# AIM OF THE EXERCISE:
From the records that follow, give the number of lines that include the word "subsection", with no further words.
START EXTRACTED RECORDS
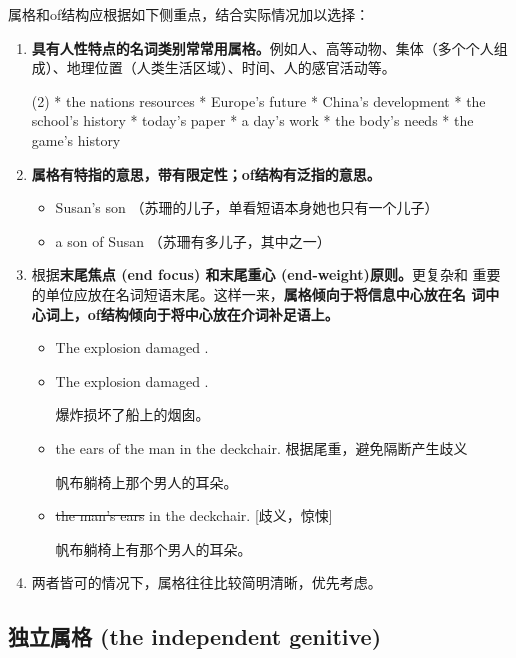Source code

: 属格和of结构应根据如下侧重点，结合实际情况加以选择：
\begin{enumerate}
\item \textbf{具有人性特点的名词类别常常用属格。}例如人、高等动物、集体（多个个人组
  成）、地理位置（人类生活区域）、时间、人的感官活动等。
  \begin{taskitem}(2)
    * the nations resources
    * Europe's future
    * China's development
    * the school's history
    * today's paper
    * a day's work
    * the body's needs
    * the game's history
  \end{taskitem}

\item \textbf{属格有特指的意思，带有限定性；of结构有泛指的意思。}
  \begin{itemize}
  \item Susan's son （苏珊的儿子，单看短语本身她也只有一个儿子）

  \item a son of Susan （苏珊有多儿子，其中之一）
  \end{itemize}

\item 根据\textbf{末尾焦点 (end focus) 和末尾重心 (end-weight)原则。}更复杂和
  重要的单位应放在名词短语末尾。这样一来，\textbf{属格倾向于将信息中心放在名
    词中心词上，of结构倾向于将中心放在介词补足语上。}

  \begin{itemize}
  \item The explosion damaged .
  \item The explosion damaged .

    爆炸损坏了船上的烟囱。

  \item the ears of the man in the deckchair. 根据尾重，避免隔断产生歧义

    帆布躺椅上那个男人的耳朵。
  \item \sout{the man's ears} in the deckchair. [歧义，惊悚]

    帆布躺椅上有那个男人的耳朵。
  \end{itemize}

\item 两者皆可的情况下，属格往往比较简明清晰，优先考虑。
\end{enumerate}


\subsection{独立属格 (the independent genitive)}


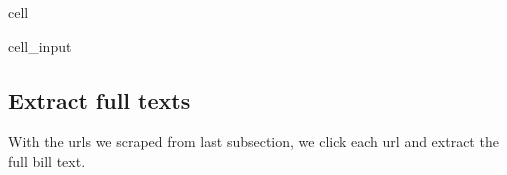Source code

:\documentclass[letterpaper,10pt,english]{jupyterBook}
\begin{document}
\begin{sphinxuseclass}{cell}
\begin{sphinxVerbatimInput}
\begin{sphinxuseclass}{cell_input}
\begin{sphinxVerbatim}[commandchars=\\\{\}]
\end{sphinxVerbatim}

\end{sphinxuseclass}\end{sphinxVerbatimInput}

\end{sphinxuseclass}

\subsection{Extract full texts}
\label{\detokenize{ch20:extract-full-texts}}
\sphinxAtStartPar
With the urls we scraped from last subsection, we click each url and extract the full bill text.
\end{document}
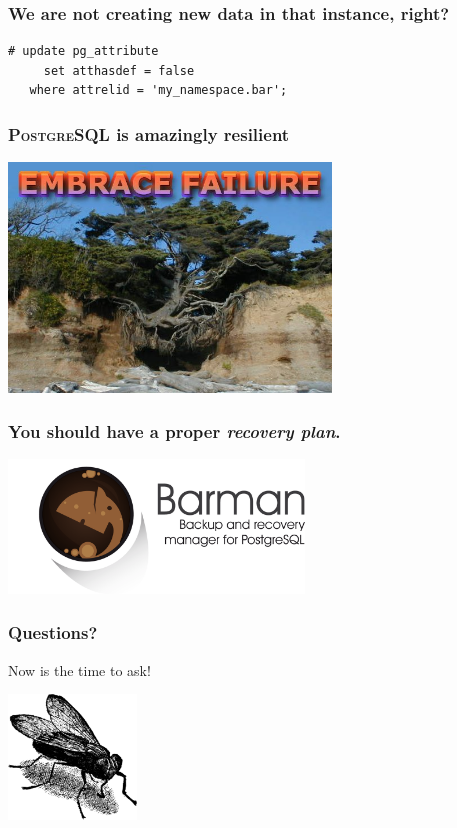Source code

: \documentclass{beamer}
\begin{document}
\begin{frame}[fragile]
  \frametitle{We are not creating new data in that instance, right?}

  \begin{verbatim}
# update pg_attribute
     set atthasdef = false
   where attrelid = 'my_namespace.bar';
  \end{verbatim}
\end{frame}

\begin{frame}
  \frametitle{\textsc{PostgreSQL} is amazingly resilient}

  \begin{center}
    \includegraphics[height=2.4in]{resilience_logo.jpg}
  \end{center}
\end{frame}

\begin{frame}
  \frametitle{You should have a proper \textit{recovery plan}.}

  
  \begin{center}
    \includegraphics[height=1.4in]{pgbarman.png}
  \end{center}
\end{frame}

\begin{frame}
  \frametitle{Questions?}

\begin{center}
  Now is the time to ask!
  \vfill

  \includegraphics[height=9em]{fly.png}
\end{center}
\end{frame}
\end{document}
END EXTRACTED RECORDS
# TASK SOLUTION:
3